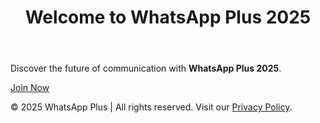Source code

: <!DOCTYPE html>
</head>
<body>
    <header>
        <h1>Welcome to WhatsApp Plus 2025</h1>
    </header>
    <main>
        <p>Discover the future of communication with <strong>WhatsApp Plus 2025</strong>.</p>
        <a href="https://whatplusapp.com/" target="_blank" class="cta">Join Now</a>
    </main>
    <footer>
        <p>© 2025 WhatsApp Plus | All rights reserved. Visit our <a href="https://whatplusapp.com/privacy" target="_blank">Privacy Policy</a>.</p>
    </footer>
</body>
</html>
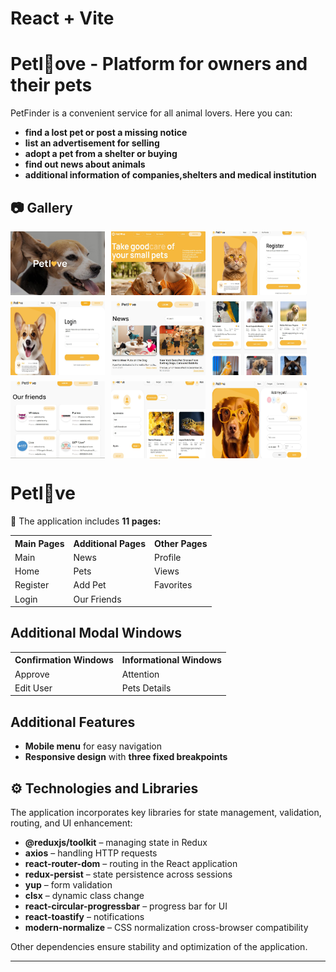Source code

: # React + Vite

# Petl💛ove - Platform for owners and their pets

PetFinder is a convenient service for all animal lovers. Here you can:

- **find a lost pet or post a missing notice**
- **list an advertisement for selling**
- **adopt a pet from a shelter or buying**
- **find out news about animals**
- **additional information of companies,shelters and medical institution**

## 📷 Gallery

<div style="display: flex; flex-wrap: wrap; gap: 10px;">
  <img src="./src/assets/screen/dog.jpg" width="30%"  alt="dog"/>
  <img src="./src/assets/screen/girl.jpg" width="30%" alt="girl"/>
  <img src="./src/assets/screen/reg.jpg" width="30%"  alt="register"/>
  <img src="./src/assets/screen/log.jpg" width="30%" alt="login"/>
  <img src="./src/assets/screen/pets.jpg"width="30%"  alt="pets"/>
  <img src="./src/assets/screen/news.jpg" width="30%"  alt="news"/>
  <img src="./src/assets/screen/our.jpg" width="30%"  alt="our friends"/>
  <img src="./src/assets/screen/prof.jpg" width="30%"  alt="profile"/>
  <img src="./src/assets/screen/add.jpg" width="30%"  alt="add pets"/>
</div>

<h1>Petl💛ve</h1>

<p>📄 The application includes <strong>11 pages:</strong></p>

<table>
  <tr>
    <th>Main Pages</th>
    <th>Additional Pages</th>
    <th>Other Pages</th>
  </tr>
  <tr>
    <td>Main</td>
    <td>News</td>
    <td>Profile</td>
  </tr>
  <tr>
    <td>Home</td>
    <td>Pets</td>
    <td>Views</td>
  </tr>
  <tr>
    <td>Register</td>
    <td>Add Pet</td>
    <td>Favorites</td>
  </tr>
  <tr>
    <td>Login</td>
    <td>Our Friends</td>
    <td></td>
  </tr>
</table>

<h2>Additional Modal Windows</h2>
<table>
  <tr>
    <th>Confirmation Windows</th>
    <th>Informational Windows</th>
  </tr>
  <tr>
    <td>Approve</td>
    <td>Attention</td>
  </tr>
  <tr>
    <td>Edit User</td>
    <td>Pets Details</td>
  </tr>
</table>

<h2>Additional Features</h2>
<ul>
  <li> <strong>Mobile menu</strong> for easy navigation</li>
  <li> <strong>Responsive design</strong> with <strong>three fixed breakpoints</strong></li>
</ul>

## ⚙️ Technologies and Libraries

The application incorporates key libraries for state management, validation,
routing, and UI enhancement:

- **@reduxjs/toolkit** – managing state in Redux
- **axios** – handling HTTP requests
- **react-router-dom** – routing in the React application
- **redux-persist** – state persistence across sessions
- **yup** – form validation
- **clsx** – dynamic class change
- **react-circular-progressbar** – progress bar for UI
- **react-toastify** – notifications
- **modern-normalize** – CSS normalization cross-browser compatibility

Other dependencies ensure stability and optimization of the application.

---
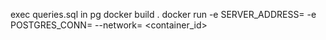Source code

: exec queries.sql in pg
docker build .
docker run -e SERVER_ADDRESS= -e POSTGRES_CONN= --network= <container_id>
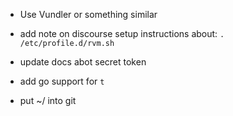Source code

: - Use Vundler or something similar
- add note on discourse setup instructions about: `. /etc/profile.d/rvm.sh`
- update docs abot secret token
- add go support for `t`

- put ~/ into git
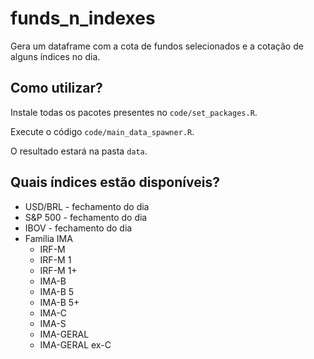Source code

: # funds_n_indexes
Gera um dataframe com a cota de fundos selecionados e a cotação de alguns índices no dia.

## Como utilizar?

Instale todas os pacotes presentes no `code/set_packages.R`.

Execute o código `code/main_data_spawner.R`.

O resultado estará na pasta `data`.

## Quais índices estão disponíveis?

* USD/BRL - fechamento do dia
* S&P 500 - fechamento do dia
* IBOV - fechamento do dia
* Família IMA
  * IRF-M
  * IRF-M 1
  * IRF-M 1+
  * IMA-B
  * IMA-B 5
  * IMA-B 5+
  * IMA-C
  * IMA-S
  * IMA-GERAL
  * IMA-GERAL ex-C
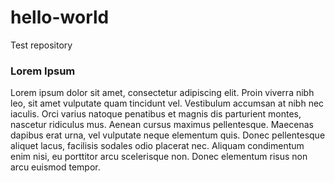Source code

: # hello-world
Test repository


### Lorem Ipsum
Lorem ipsum dolor sit amet, consectetur adipiscing elit. Proin viverra nibh leo, sit amet vulputate quam tincidunt vel. Vestibulum accumsan at nibh nec iaculis. Orci varius natoque penatibus et magnis dis parturient montes, nascetur ridiculus mus. Aenean cursus maximus pellentesque. Maecenas dapibus erat urna, vel vulputate neque elementum quis. Donec pellentesque aliquet lacus, facilisis sodales odio placerat nec. Aliquam condimentum enim nisi, eu porttitor arcu scelerisque non. Donec elementum risus non arcu euismod tempor.
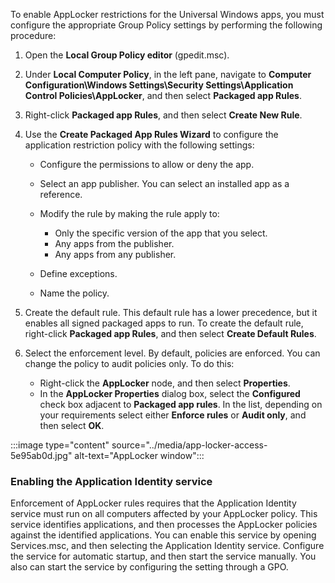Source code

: To enable AppLocker restrictions for the Universal Windows apps, you must configure the appropriate Group Policy settings by performing the following procedure:

1.  Open the **Local Group Policy editor** (gpedit.msc).
2.  Under **Local Computer Policy**, in the left pane, navigate to **Computer Configuration\\Windows Settings\\Security Settings\\Application Control Policies\\AppLocker**, and then select **Packaged app Rules**.
3.  Right-click **Packaged app Rules**, and then select **Create New Rule**.
4.  Use the **Create Packaged App Rules Wizard** to configure the application restriction policy with the following settings:
    
     -  Configure the permissions to allow or deny the app.
     -  Select an app publisher. You can select an installed app as a reference.
     -  Modify the rule by making the rule apply to:
        
         -  Only the specific version of the app that you select.
         -  Any apps from the publisher.
         -  Any apps from any publisher.
     -  Define exceptions.
     -  Name the policy.

5.  Create the default rule. This default rule has a lower precedence, but it enables all signed packaged apps to run. To create the default rule, right-click **Packaged app Rules**, and then select **Create Default Rules**.
6.  Select the enforcement level. By default, policies are enforced. You can change the policy to audit policies only. To do this:
    
     -  Right-click the **AppLocker** node, and then select **Properties**.
     -  In the **AppLocker Properties** dialog box, select the **Configured** check box adjacent to **Packaged app rules**. In the list, depending on your requirements select either **Enforce rules** or **Audit only**, and then select **OK**.

:::image type="content" source="../media/app-locker-access-5e95ab0d.jpg" alt-text="AppLocker window":::


### Enabling the Application Identity service

Enforcement of AppLocker rules requires that the Application Identity service must run on all computers affected by your AppLocker policy. This service identifies applications, and then processes the AppLocker policies against the identified applications. You can enable this service by opening Services.msc, and then selecting the Application Identity service. Configure the service for automatic startup, and then start the service manually. You also can start the service by configuring the setting through a GPO.

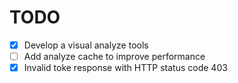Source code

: # TODO

- [x] Develop a visual analyze tools
- [ ] Add analyze cache to improve performance
- [x] Invalid toke response with HTTP status code 403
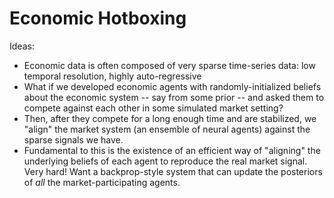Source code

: Economic Hotboxing
==================

Ideas:
* Economic data is often composed of very sparse time-series data:
  low temporal resolution, highly auto-regressive
* What if we developed economic agents with randomly-initialized
  beliefs about the economic system -- say from some prior --
  and asked them to compete against each other in some simulated
  market setting?
* Then, after they compete for a long enough time and are stabilized,
  we "align" the market system (an ensemble of neural agents) against
  the sparse signals we have.
* Fundamental to this is the existence of an efficient way of "aligning"
  the underlying beliefs of each agent to reproduce the real market
  signal. Very hard! Want a backprop-style system that can update
  the posteriors of *all* the market-participating agents.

::::::

§ EXERCISE PROMPT
In the data above, take the line with "Test repository", the line with "then select **Properties**.", and every line between, and set them down exactly without pictures.

§ SOLUTION FOR THIS TASK
Test repository


### Lorem Ipsum
Lorem ipsum dolor sit amet, consectetur adipiscing elit. Proin viverra nibh leo, sit amet vulputate quam tincidunt vel. Vestibulum accumsan at nibh nec iaculis. Orci varius natoque penatibus et magnis dis parturient montes, nascetur ridiculus mus. Aenean cursus maximus pellentesque. Maecenas dapibus erat urna, vel vulputate neque elementum quis. Donec pellentesque aliquet lacus, facilisis sodales odio placerat nec. Aliquam condimentum enim nisi, eu porttitor arcu scelerisque non. Donec elementum risus non arcu euismod tempor.
Source code

: To enable AppLocker restrictions for the Universal Windows apps, you must configure the appropriate Group Policy settings by performing the following procedure:

1.  Open the **Local Group Policy editor** (gpedit.msc).
2.  Under **Local Computer Policy**, in the left pane, navigate to **Computer Configuration\\Windows Settings\\Security Settings\\Application Control Policies\\AppLocker**, and then select **Packaged app Rules**.
3.  Right-click **Packaged app Rules**, and then select **Create New Rule**.
4.  Use the **Create Packaged App Rules Wizard** to configure the application restriction policy with the following settings:
    
     -  Configure the permissions to allow or deny the app.
     -  Select an app publisher. You can select an installed app as a reference.
     -  Modify the rule by making the rule apply to:
        
         -  Only the specific version of the app that you select.
         -  Any apps from the publisher.
         -  Any apps from any publisher.
     -  Define exceptions.
     -  Name the policy.

5.  Create the default rule. This default rule has a lower precedence, but it enables all signed packaged apps to run. To create the default rule, right-click **Packaged app Rules**, and then select **Create Default Rules**.
6.  Select the enforcement level. By default, policies are enforced. You can change the policy to audit policies only. To do this:
    
     -  Right-click the **AppLocker** node, and then select **Properties**.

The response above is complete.